▶ WHAT THIS TASK INVOLVES
Only some lines are wanted. Transcribe, exactly, the lines below from the line with "added. The internal" up to and including the line with "not emitted order".

[Records drawn from a dataset]
--- START ---

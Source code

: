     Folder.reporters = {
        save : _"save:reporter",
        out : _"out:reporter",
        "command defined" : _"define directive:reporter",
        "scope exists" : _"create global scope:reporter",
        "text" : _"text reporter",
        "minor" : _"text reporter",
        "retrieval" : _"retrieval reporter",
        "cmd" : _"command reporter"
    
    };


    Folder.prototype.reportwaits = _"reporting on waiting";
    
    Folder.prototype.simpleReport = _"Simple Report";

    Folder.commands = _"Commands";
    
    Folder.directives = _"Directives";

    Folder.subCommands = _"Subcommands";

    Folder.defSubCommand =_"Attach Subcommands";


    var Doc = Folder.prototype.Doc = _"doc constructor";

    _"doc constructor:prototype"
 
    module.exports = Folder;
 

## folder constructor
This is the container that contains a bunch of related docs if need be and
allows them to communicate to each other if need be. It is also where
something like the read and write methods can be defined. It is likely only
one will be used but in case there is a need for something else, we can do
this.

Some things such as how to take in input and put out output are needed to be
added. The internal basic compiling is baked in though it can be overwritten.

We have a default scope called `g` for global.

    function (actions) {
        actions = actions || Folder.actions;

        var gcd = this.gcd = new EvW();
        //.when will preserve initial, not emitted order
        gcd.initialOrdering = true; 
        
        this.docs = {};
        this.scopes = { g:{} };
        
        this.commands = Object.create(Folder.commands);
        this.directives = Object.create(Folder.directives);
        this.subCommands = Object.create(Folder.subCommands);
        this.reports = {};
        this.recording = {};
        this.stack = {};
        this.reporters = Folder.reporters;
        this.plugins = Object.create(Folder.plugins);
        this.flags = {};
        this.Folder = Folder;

--- END ---
--- START ---

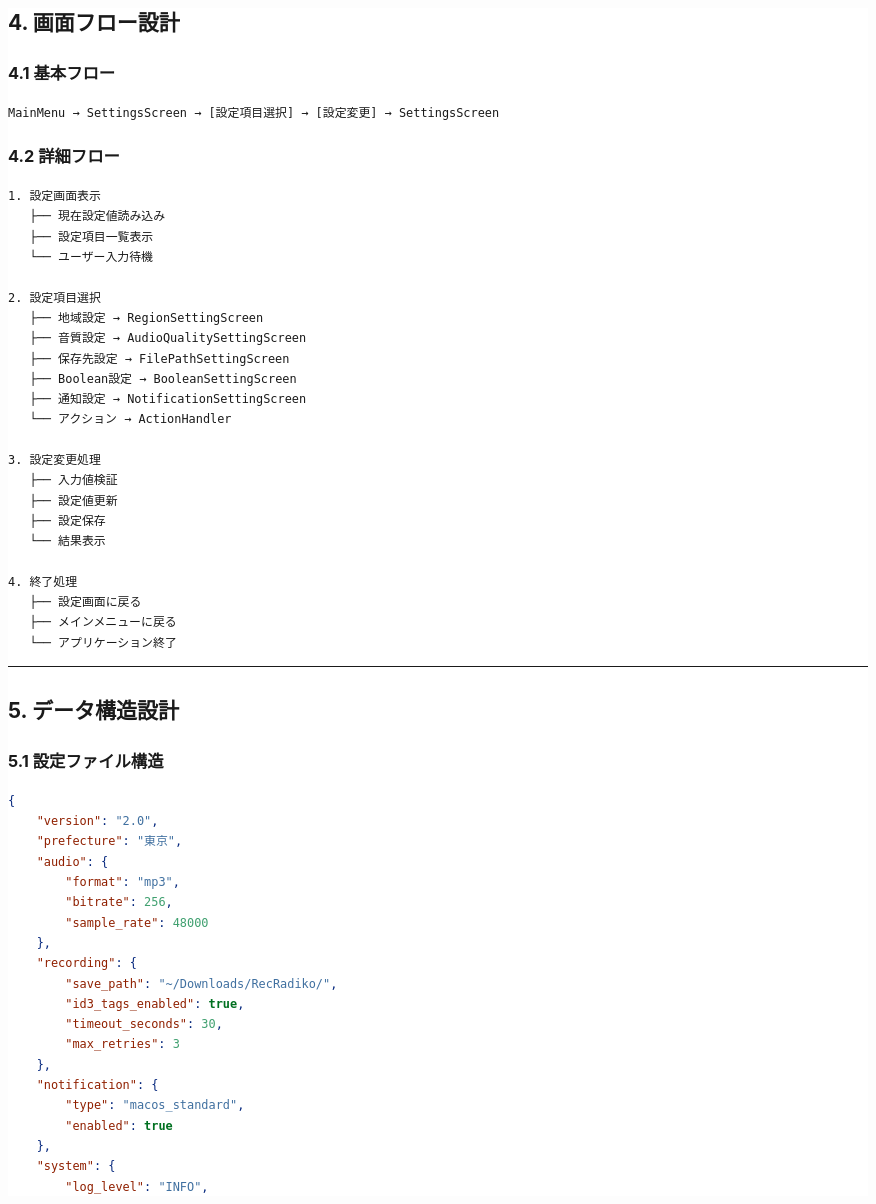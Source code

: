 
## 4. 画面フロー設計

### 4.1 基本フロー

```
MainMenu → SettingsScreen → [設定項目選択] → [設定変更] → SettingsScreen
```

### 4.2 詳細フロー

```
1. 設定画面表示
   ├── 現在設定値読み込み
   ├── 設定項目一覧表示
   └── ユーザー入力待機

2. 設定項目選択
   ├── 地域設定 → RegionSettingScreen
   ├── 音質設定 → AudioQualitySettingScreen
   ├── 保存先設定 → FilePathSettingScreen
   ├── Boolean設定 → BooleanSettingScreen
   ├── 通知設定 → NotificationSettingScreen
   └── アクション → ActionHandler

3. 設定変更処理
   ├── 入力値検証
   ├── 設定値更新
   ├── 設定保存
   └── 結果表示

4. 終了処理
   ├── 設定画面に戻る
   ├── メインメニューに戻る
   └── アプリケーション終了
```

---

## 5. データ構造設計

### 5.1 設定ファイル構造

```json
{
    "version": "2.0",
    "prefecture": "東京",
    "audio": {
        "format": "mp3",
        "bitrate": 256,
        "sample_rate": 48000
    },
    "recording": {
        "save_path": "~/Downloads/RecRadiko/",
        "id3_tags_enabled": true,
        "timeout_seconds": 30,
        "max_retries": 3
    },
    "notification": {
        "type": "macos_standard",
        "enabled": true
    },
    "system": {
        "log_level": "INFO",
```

--- END ---

▶ OUTPUT FOR THIS TASK
added. The internal basic compiling is baked in though it can be overwritten.

We have a default scope called `g` for global.

    function (actions) {
        actions = actions || Folder.actions;

        var gcd = this.gcd = new EvW();
        //.when will preserve initial, not emitted order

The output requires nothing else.